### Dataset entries
[Start of Attachment]
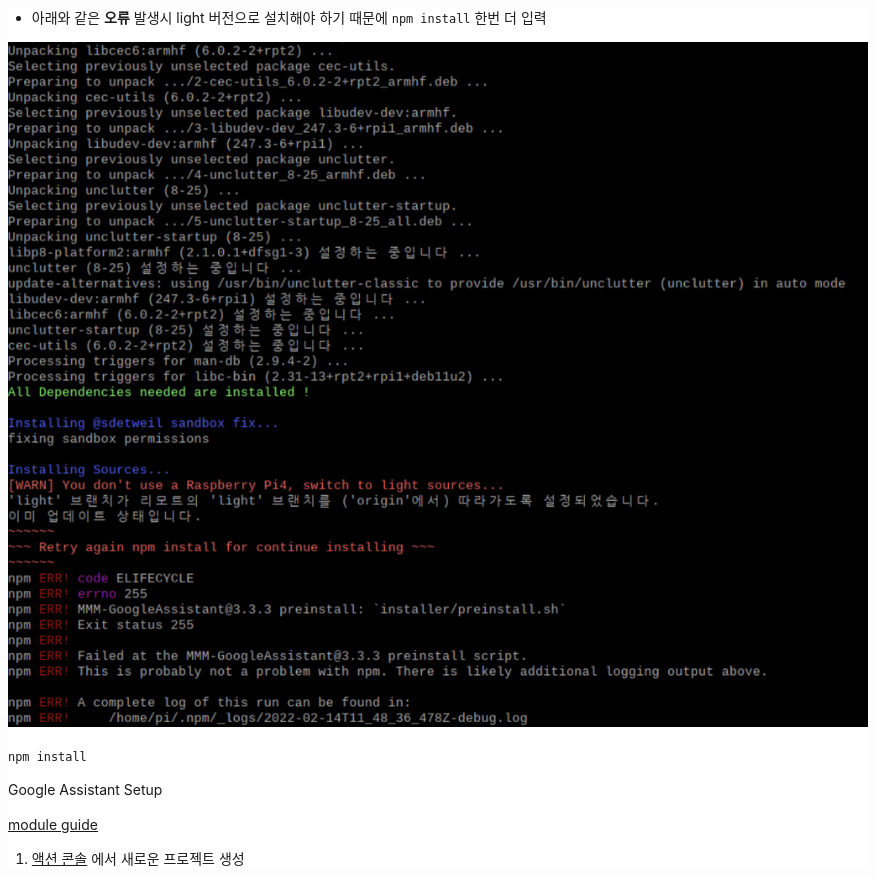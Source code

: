 - 아래와 같은 __오류__ 발생시 light 버전으로 설치해야 하기 때문에 `npm install` 한번 더 입력

![](images/ga/google-assistant31.png)

```sh
npm install
```

Google Assistant Setup

[module guide](https://wiki.bugsounet.fr/en/MMM-GoogleAssistant/GoogleAssistantSetup)

1. [액션 콘솔](https://console.actions.google.com/u/0/) 에서 새로운 프로젝트 생성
[End of Attachment]
### TASK INSTRUCTIONS
Could you find every line in the records above that contains the word "install" and copy it?

### EXERCISE OUTPUT
: - 아래와 같은 __오류__ 발생시 light 버전으로 설치해야 하기 때문에 `npm install` 한번 더 입력
npm install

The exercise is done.